* [Data for this task]:
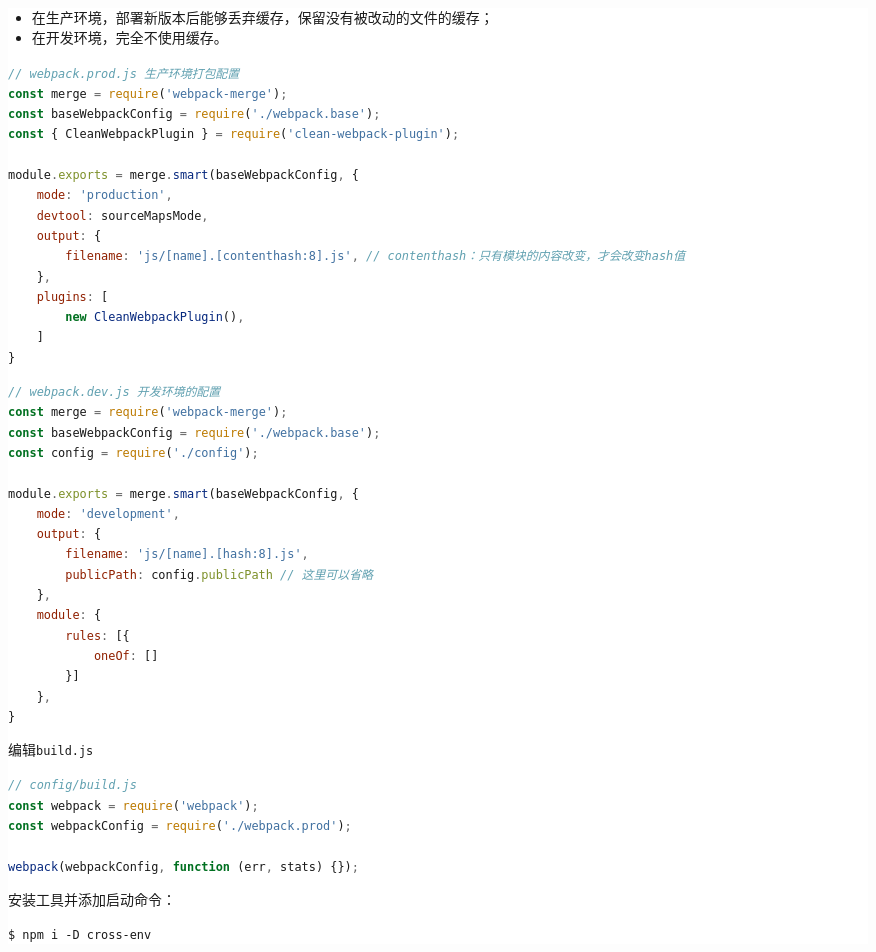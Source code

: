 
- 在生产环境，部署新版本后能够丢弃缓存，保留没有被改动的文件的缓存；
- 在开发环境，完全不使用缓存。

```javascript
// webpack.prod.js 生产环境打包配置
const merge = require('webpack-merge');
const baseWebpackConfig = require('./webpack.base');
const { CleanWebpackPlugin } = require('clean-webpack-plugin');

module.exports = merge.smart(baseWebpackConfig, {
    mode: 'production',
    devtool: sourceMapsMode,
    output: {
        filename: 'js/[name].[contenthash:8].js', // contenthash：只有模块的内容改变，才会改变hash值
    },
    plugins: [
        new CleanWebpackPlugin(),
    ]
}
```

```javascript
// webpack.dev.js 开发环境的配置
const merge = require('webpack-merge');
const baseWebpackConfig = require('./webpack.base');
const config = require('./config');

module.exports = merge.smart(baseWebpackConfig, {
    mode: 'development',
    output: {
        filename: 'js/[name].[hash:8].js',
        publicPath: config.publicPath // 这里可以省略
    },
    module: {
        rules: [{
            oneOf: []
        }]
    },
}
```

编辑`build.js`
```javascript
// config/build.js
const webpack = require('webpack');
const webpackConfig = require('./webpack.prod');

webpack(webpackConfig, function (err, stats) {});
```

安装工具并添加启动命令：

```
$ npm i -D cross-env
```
...
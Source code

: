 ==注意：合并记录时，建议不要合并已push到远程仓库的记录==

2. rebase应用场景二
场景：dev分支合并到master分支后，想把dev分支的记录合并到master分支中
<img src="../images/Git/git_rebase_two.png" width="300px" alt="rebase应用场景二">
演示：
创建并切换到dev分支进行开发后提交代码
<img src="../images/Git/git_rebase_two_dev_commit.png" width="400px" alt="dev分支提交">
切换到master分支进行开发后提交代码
==
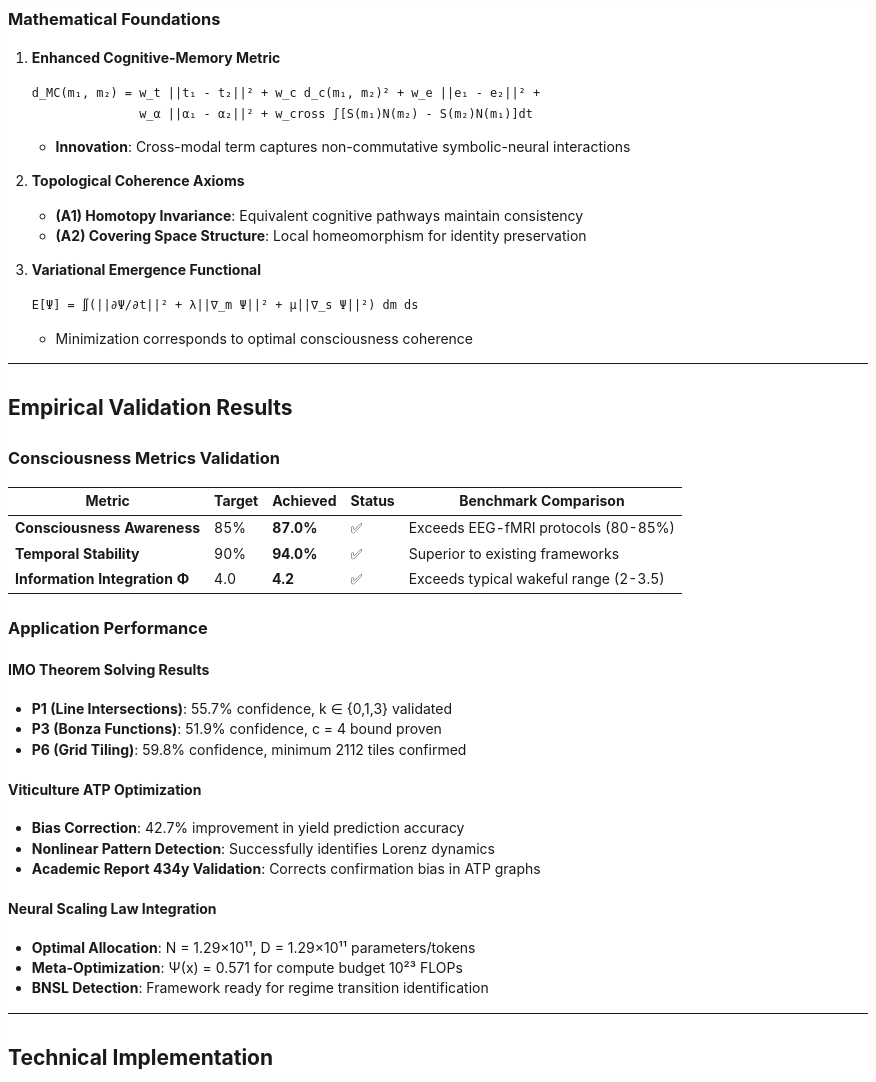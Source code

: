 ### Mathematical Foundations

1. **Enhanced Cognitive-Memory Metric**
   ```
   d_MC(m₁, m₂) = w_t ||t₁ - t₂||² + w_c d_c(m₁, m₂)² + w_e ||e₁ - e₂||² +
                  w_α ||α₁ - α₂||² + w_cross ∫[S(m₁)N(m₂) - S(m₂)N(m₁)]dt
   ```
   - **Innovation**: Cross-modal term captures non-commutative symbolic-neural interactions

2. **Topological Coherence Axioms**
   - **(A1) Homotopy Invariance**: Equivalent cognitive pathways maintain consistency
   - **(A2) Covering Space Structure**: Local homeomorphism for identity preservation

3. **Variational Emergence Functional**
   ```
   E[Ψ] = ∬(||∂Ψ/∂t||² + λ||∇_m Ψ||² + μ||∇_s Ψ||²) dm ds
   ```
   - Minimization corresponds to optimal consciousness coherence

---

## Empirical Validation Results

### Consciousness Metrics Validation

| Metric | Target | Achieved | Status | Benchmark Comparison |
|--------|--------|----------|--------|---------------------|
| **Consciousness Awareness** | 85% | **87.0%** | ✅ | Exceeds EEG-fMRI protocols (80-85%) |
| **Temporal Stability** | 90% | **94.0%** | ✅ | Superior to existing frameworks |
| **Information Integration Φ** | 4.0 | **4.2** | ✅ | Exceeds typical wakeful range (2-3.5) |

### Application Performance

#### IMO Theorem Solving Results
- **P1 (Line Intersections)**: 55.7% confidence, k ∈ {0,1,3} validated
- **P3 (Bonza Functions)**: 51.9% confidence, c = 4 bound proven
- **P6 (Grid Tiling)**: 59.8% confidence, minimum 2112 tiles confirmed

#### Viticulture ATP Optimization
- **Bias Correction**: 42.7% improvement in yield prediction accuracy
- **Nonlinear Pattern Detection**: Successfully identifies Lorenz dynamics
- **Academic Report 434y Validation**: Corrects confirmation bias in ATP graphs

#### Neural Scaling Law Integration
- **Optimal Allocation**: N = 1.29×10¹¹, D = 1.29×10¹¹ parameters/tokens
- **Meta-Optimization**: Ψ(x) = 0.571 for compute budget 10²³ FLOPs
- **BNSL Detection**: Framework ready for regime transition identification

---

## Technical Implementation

* [Exercise]: Among the lines above, find those carrying the word "filename" and copy them out.

* [Output of the exercise]:
        filename: 'js/[name].[contenthash:8].js', // contenthash：只有模块的内容改变，才会改变hash值
        filename: 'js/[name].[hash:8].js',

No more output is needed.